Confused by a particular file type - see our overview below

Confused by a particular file type - see our overview below

  • BMP - This is the Microsoft Windows bitmap format. It's a fairly compact (compression is optional, but usually turned on) format for images up to 24 bit. BMP is the native bitmap format for the Windows environment.

  • EPS - Gives excellent quality images, although much larger than tiffs. Can be imported into Quark. Encapsulated Postscript is a flavour of Postscript (see below) which can be included in other documents - if your software supports it.

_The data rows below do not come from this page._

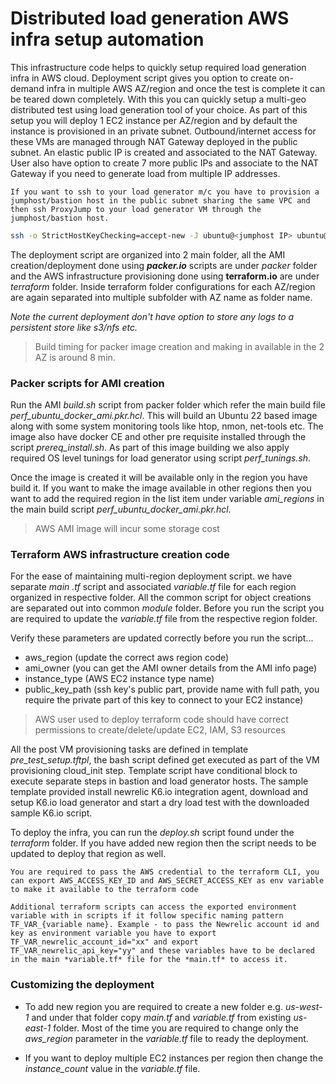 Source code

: # Distributed load generation AWS infra setup automation

This infrastructure code helps to quickly setup required load generation infra in AWS cloud. Deployment script gives you option to create on-demand infra in multiple AWS AZ/region and once the test is complete it can be teared down completely. With this you can quickly setup a multi-geo distributed test using load generation tool of your choice. As part of this setup you will deploy 1 EC2 instance per AZ/region and by default the instance is provisioned in an private subnet. Outbound/internet access for these VMs are managed through NAT Gateway deployed in the public subnet. An elastic public IP is created and associated to the NAT Gateway. User also have option to create 7 more public IPs and associate to the NAT Gateway if you need to generate load from multiple IP addresses. 

`If you want to ssh to your load generator m/c you have to provision a jumphost/bastion host in the public subnet sharing the same VPC and then ssh ProxyJump to your load generator VM through the jumphost/bastion host.`

```bash
ssh -o StrictHostKeyChecking=accept-new -J ubuntu@<jumphost IP> ubuntu@<load generator VM IP>

```

The deployment script are organized into 2 main folder, all the AMI creation/deployment done using ***packer.io*** scripts are under *packer* folder and the AWS infrastructure provisioning done using **terraform.io** are under *terraform* folder. Inside terraform folder configurations for each AZ/region are again separated into multiple subfolder with AZ name as folder name. 

*Note the current deployment don't have option to store any logs to a persistent store like s3/nfs etc.* 


> Build timing for packer image creation and making in available in the 2 AZ is around 8 min. 


### Packer scripts for AMI creation

Run the AMI *build.sh* script from packer folder which refer the main build file *perf_ubuntu_docker_ami.pkr.hcl*. This will build an Ubuntu 22 based image along with some system monitoring tools like htop, nmon, net-tools etc. The image also have docker CE and other pre requisite installed through the script *prereq_install.sh*. As part of this image building we also apply required OS level tunings for load generator using script *perf_tunings.sh*.

Once the image is created it will be available only in the region you have build it. If you want to make the image available in other regions then you want to add the required region in the list item under variable *_ami_regions_* in the main build script *perf_ubuntu_docker_ami.pkr.hcl*.

> AWS AMI image will incur some storage cost


### Terraform AWS infrastructure creation code

For the ease of maintaining multi-region deployment script. we have separate *main .tf* script and associated *variable.tf* file for each region organized in respective folder. All the common script for object creations are separated out into common *module* folder. Before you run the script you are required to update the *variable.tf* file from the respective region folder. 

Verify these parameters are updated correctly before you run the script...
- aws_region (update the correct aws region code)
- ami_owner (you can get the AMI owner details from the AMI info page)
- instance_type (AWS EC2 instance type name)
- public_key_path (ssh key's public part, provide name with full path, you require the private part of this key to connect to your EC2 instance)

> AWS user used to deploy terraform code should have correct permissions to create/delete/update EC2, IAM, S3 resources

All the post VM provisioning tasks are defined in template *pre_test_setup.tftpl*, the bash script defined get executed as part of the VM provisioning cloud_init step. Template script have conditional block to execute separate steps in bastion and load generator hosts. The sample template provided install newrelic K6.io integration agent, download and setup K6.io load generator and start a dry load test with the downloaded sample K6.io script.


To deploy the infra, you can run the *deploy.sh* script found under the *terraform* folder. If you have added new region then the script needs to be updated to deploy that region as well. 


`You are required to pass the AWS credential to the terraform CLI, you can export AWS_ACCESS_KEY_ID and AWS_SECRET_ACCESS_KEY as env variable to make it available to the terraform code`


`Additional terraform scripts can access the exported environment variable with in scripts if it follow specific naming pattern TF_VAR_{variable name}. Example - to pass the Newrelic account id and key as environment variable you have to export TF_VAR_newrelic_account_id="xx" and export TF_VAR_newrelic_api_key="yy" and these variables have to be declared in the main *variable.tf* file for the *main.tf* to access it.`

### Customizing the deployment

- To add new region you are required to create a new folder e.g. *us-west-1* and under that folder copy *main.tf* and *variable.tf* from existing *us-east-1* folder. Most of the time you are required to change only the *aws_region* parameter in the *variable.tf* file to ready the deployment. 

- If you want to deploy multiple EC2 instances per region then change the *instance_count* value in the *variable.tf* file.
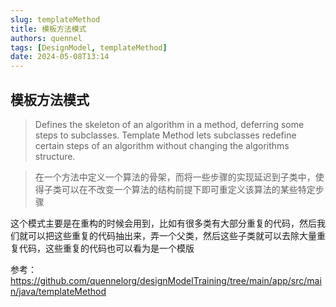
 ```yaml
---
slug: templateMethod
title: 模板方法模式
authors: quennel
tags: [DesignModel, templateMethod]
date: 2024-05-08T13:14
---
```


## 模板方法模式

> Defines the skeleton of an algorithm in a method, deferring some steps to subclasses. Template Method lets subclasses redefine certain steps of an algorithm without changing the algorithms structure.

> 在一个方法中定义一个算法的骨架，而将一些步骤的实现延迟到子类中，使得子类可以在不改变一个算法的结构前提下即可重定义该算法的某些特定步骤

这个模式主要是在重构的时候会用到，比如有很多类有大部分重复的代码，然后我们就可以把这些重复的代码抽出来，弄一个父类，然后这些子类就可以去除大量重复代码，这些重复的代码也可以看为是一个模版


参考：
https://github.com/quennelorg/designModelTraining/tree/main/app/src/main/java/templateMethod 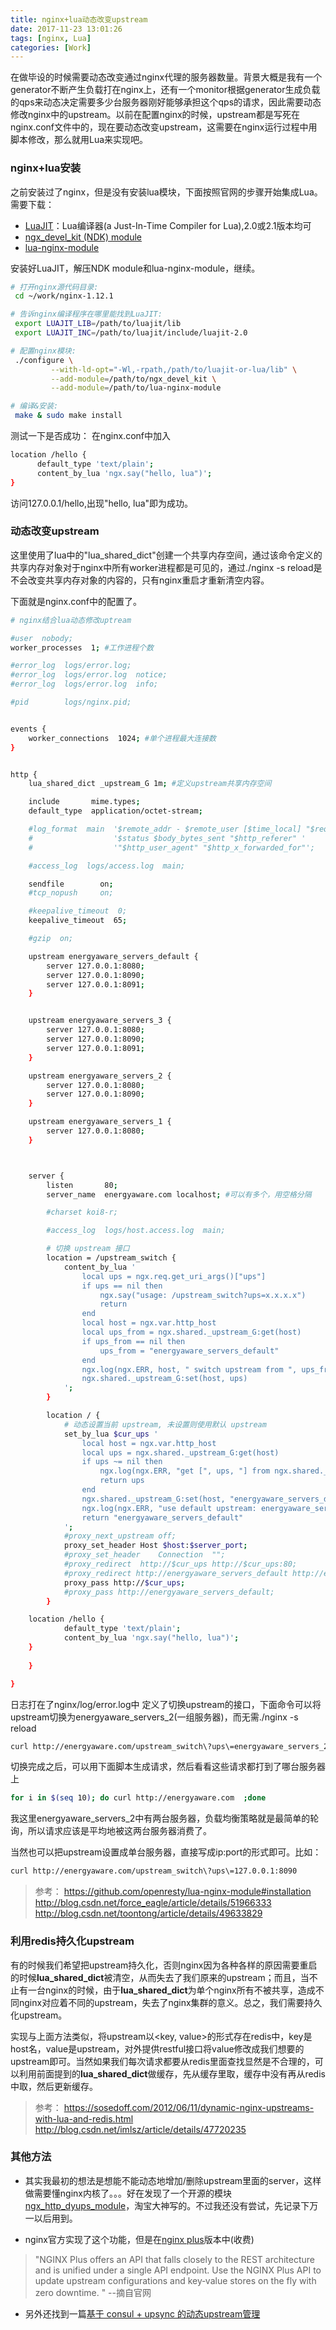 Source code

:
 ```yaml
---
title: nginx+lua动态改变upstream
date: 2017-11-23 13:01:26
tags: [nginx, Lua]
categories: [Work]
---
```



在做毕设的时候需要动态改变通过nginx代理的服务器数量。背景大概是我有一个generator不断产生负载打在nginx上，还有一个monitor根据generator生成负载的qps来动态决定需要多少台服务器刚好能够承担这个qps的请求，因此需要动态修改nginx中的upstream。以前在配置nginx的时候，upstream都是写死在nginx.conf文件中的，现在要动态改变upstream，这需要在nginx运行过程中用脚本修改，那么就用Lua来实现吧。

### nginx+lua安装
之前安装过了nginx，但是没有安装lua模块，下面按照官网的步骤开始集成Lua。
需要下载：
- [LuaJIT](http://luajit.org/download.html)：Lua编译器(a Just-In-Time Compiler for Lua),2.0或2.1版本均可
- [ngx_devel_kit (NDK) module](https://github.com/simpl/ngx_devel_kit/tags)
- [lua-nginx-module](https://github.com/openresty/lua-nginx-module/tags)

安装好LuaJIT，解压NDK module和lua-nginx-module，继续。

``` bash
# 打开nginx源代码目录:
 cd ~/work/nginx-1.12.1

# 告诉nginx编译程序在哪里能找到LuaJIT:
 export LUAJIT_LIB=/path/to/luajit/lib
 export LUAJIT_INC=/path/to/luajit/include/luajit-2.0

# 配置nginx模块:
 ./configure \
         --with-ld-opt="-Wl,-rpath,/path/to/luajit-or-lua/lib" \
         --add-module=/path/to/ngx_devel_kit \
         --add-module=/path/to/lua-nginx-module

# 编译&安装:
 make & sudo make install
```

测试一下是否成功：
在nginx.conf中加入
``` bash
location /hello { 
      default_type 'text/plain'; 
      content_by_lua 'ngx.say("hello, lua")'; 
}
```
访问127.0.0.1/hello,出现"hello, lua"即为成功。

### 动态改变upstream
这里使用了lua中的"lua_shared_dict"创建一个共享内存空间，通过该命令定义的共享内存对象对于nginx中所有worker进程都是可见的，通过./nginx -s reload是不会改变共享内存对象的内容的，只有nginx重启才重新清空内容。

下面就是nginx.conf中的配置了。

``` bash
# nginx结合lua动态修改uptream

#user  nobody;
worker_processes  1; #工作进程个数

#error_log  logs/error.log;
#error_log  logs/error.log  notice;
#error_log  logs/error.log  info;

#pid        logs/nginx.pid;


events {
    worker_connections  1024; #单个进程最大连接数
}


http {
    lua_shared_dict _upstream_G 1m; #定义upstream共享内存空间

    include       mime.types;
    default_type  application/octet-stream;

    #log_format  main  '$remote_addr - $remote_user [$time_local] "$request" '
    #                  '$status $body_bytes_sent "$http_referer" '
    #                  '"$http_user_agent" "$http_x_forwarded_for"';

    #access_log  logs/access.log  main;

    sendfile        on;
    #tcp_nopush     on;

    #keepalive_timeout  0;
    keepalive_timeout  65;

    #gzip  on;

    upstream energyaware_servers_default {
        server 127.0.0.1:8080;
        server 127.0.0.1:8090;
        server 127.0.0.1:8091;
    }


    upstream energyaware_servers_3 {
        server 127.0.0.1:8080;
        server 127.0.0.1:8090;
        server 127.0.0.1:8091;
    }

    upstream energyaware_servers_2 {
        server 127.0.0.1:8080;
        server 127.0.0.1:8090;
    }

    upstream energyaware_servers_1 {
        server 127.0.0.1:8080;
    }



    server {
        listen       80;
        server_name  energyaware.com localhost; #可以有多个，用空格分隔

        #charset koi8-r;

        #access_log  logs/host.access.log  main;

        # 切换 upstream 接口  
        location = /upstream_switch {
            content_by_lua '
                local ups = ngx.req.get_uri_args()["ups"]
                if ups == nil then
                    ngx.say("usage: /upstream_switch?ups=x.x.x.x")
                    return
                end
                local host = ngx.var.http_host
                local ups_from = ngx.shared._upstream_G:get(host)
                if ups_from == nil then
                    ups_from = "energyaware_servers_default"
                end
                ngx.log(ngx.ERR, host, " switch upstream from ", ups_from, " to ", ups)
                ngx.shared._upstream_G:set(host, ups)
            ';
        }

        location / {
            # 动态设置当前 upstream, 未设置则使用默认 upstream  
            set_by_lua $cur_ups '
                local host = ngx.var.http_host
                local ups = ngx.shared._upstream_G:get(host)
                if ups ~= nil then
                    ngx.log(ngx.ERR, "get [", ups, "] from ngx.shared._upstream_G")
                    return ups
                end
                ngx.shared._upstream_G:set(host, "energyaware_servers_default")
                ngx.log(ngx.ERR, "use default upstream: energyaware_servers_default")
                return "energyaware_servers_default"
            ';
            #proxy_next_upstream off;
            proxy_set_header Host $host:$server_port;
            #proxy_set_header    Connection  "";
            #proxy_redirect  http://$cur_ups http://$cur_ups:80;
            #proxy_redirect http://energyaware_servers_default http://energyaware_servers_default:80;
            proxy_pass http://$cur_ups;
            #proxy_pass http://energyaware_servers_default;
        }

	location /hello { 
      	    default_type 'text/plain'; 
            content_by_lua 'ngx.say("hello, lua")'; 
	}
   
    }

}

```
日志打在了nginx/log/error.log中
定义了切换upstream的接口，下面命令可以将upstream切换为energyaware_servers_2(一组服务器)，而无需./nginx -s reload
``` bash
curl http://energyaware.com/upstream_switch\?ups\=energyaware_servers_2
```

切换完成之后，可以用下面脚本生成请求，然后看看这些请求都打到了哪台服务器上
``` bash
for i in $(seq 10); do curl http://energyaware.com  ;done
```
我这里energyaware_servers_2中有两台服务器，负载均衡策略就是最简单的轮询，所以请求应该是平均地被这两台服务器消费了。

当然也可以把upstream设置成单台服务器，直接写成ip:port的形式即可。比如：
``` bash
curl http://energyaware.com/upstream_switch\?ups\=127.0.0.1:8090
```

> 参考：
https://github.com/openresty/lua-nginx-module#installation
http://blog.csdn.net/force_eagle/article/details/51966333
http://blog.csdn.net/toontong/article/details/49633829

### 利用redis持久化upstream

有的时候我们希望把upstream持久化，否则nginx因为各种各样的原因需要重启的时候**lua_shared_dict**被清空，从而失去了我们原来的upstream；而且，当不止有一台nginx的时候，由于**lua_shared_dict**为单个nginx所有不被共享，造成不同nginx对应着不同的upstream，失去了nginx集群的意义。总之，我们需要持久化upstream。

实现与上面方法类似，将upstream以<key, value>的形式存在redis中，key是host名，value是upstream，对外提供restful接口将value修改成我们想要的upstream即可。当然如果我们每次请求都要从redis里面查找显然是不合理的，可以利用前面提到的**lua_shared_dict**做缓存，先从缓存里取，缓存中没有再从redis中取，然后更新缓存。

> 参考：
  https://sosedoff.com/2012/06/11/dynamic-nginx-upstreams-with-lua-and-redis.html
  http://blog.csdn.net/imlsz/article/details/47720235

### 其他方法
- 其实我最初的想法是想能不能动态地增加/删除upstream里面的server，这样做需要懂nginx内核了。。。好在发现了一个开源的模块[ngx_http_dyups_module](https://github.com/yzprofile/ngx_http_dyups_module)，淘宝大神写的。不过我还没有尝试，先记录下万一以后用到。

- nginx官方实现了这个功能，但是在[nginx plus](https://www.nginx.com/products/nginx/load-balancing/#load-balancing-api)版本中(收费)
> "NGINX Plus offers an API that falls closely to the REST architecture and is unified under a single API endpoint. Use the NGINX Plus API to update upstream configurations and key‑value stores on the fly with zero downtime. " 
--摘自官网

- 另外还找到一篇[基于 consul + upsync 的动态upstream管理](http://www.jianshu.com/p/35b03c82f9fd)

  • GIF - Graphics Interchange Format is a very efficient, and still quite popular picture format. There are two flavours of GIF, the old 87 and the newer 89a. 89a adds several extra features like transparency (so background graphics can "show through" the GIF in places) and animation. GIF animations are a very popular form of Web multimedia, because they're small and display on all current graphical browsers without needing a special plug-in or taking up much CPU time. Unfortunately, GIF pictures can only have 256 colours, or 256 shades of grey. 256 greys is photo quality so GIF is fine for any monochrome image, and 256 colour looks OK for many pictures, but it's no use for professional imaging. GIF images can also be interlaced, so that you can see a low resolution version of the picture before downloading very much of it. GIF interlacing has four passes, which show one out of every eight lines, then another eighth of the image, then another quarter, then the remaining half. GIF is a data-stream type format, like JFIF, so you can view partially downloaded images whether or not they're interlaced - without interlacing, a 25% downloaded picture gives you the first 25% of the lines, starting at the top.

  • IMG - See "PIC".

  • JPEG / JFIF - The JPEG (Joint Photographic Experts Group) File Interchange Format, commonly called JPEG and with the filename suffix .JPG, can be the most efficient image storage method of all - at a price. The idea of JPEG is that as it compresses the data it throws some of it away - technically, this is called "lossy compression". You can configure how lossy you want your JFIFs to be (well, you can if you're using photoshop); 100% quality gives you almost exactly the same result as the original picture but also gives you a gigantic, uncompressible file. 10% quality takes up much less space but looks dodgy. You have to strike a balance. JFIF can store up to 24 bit colour, so it's suitable for professional use, and it can do interlaced display like GIF (called "progressive" JFIF), which along with its small file sizes makes it the standard format for Web graphics. Like GIF, JFIF is a data-stream format - you can view images before you've got all of the data. Also like GIF, JFIF supports interlacing. The JFIF format also supports CMYK (process colour - Cyan, Magenta, Yellow and? blacK in a subtractive colour model, as against the additive Red, Green and Blue more commonly used) images, which makes it suitable for use in publishing applications. CMYK support was added in a later version of the standard, though. This means that quite a few Web browsers, do peculiar things when fed CMYK images. There's no reason to use CMYK JFIFs unless you're sending the image to a CMYK output device, which a monitor isn't. Usually, CMYK ones get through because someone's converted a CMYK image of some other format, like TIFF, without changing the colour model.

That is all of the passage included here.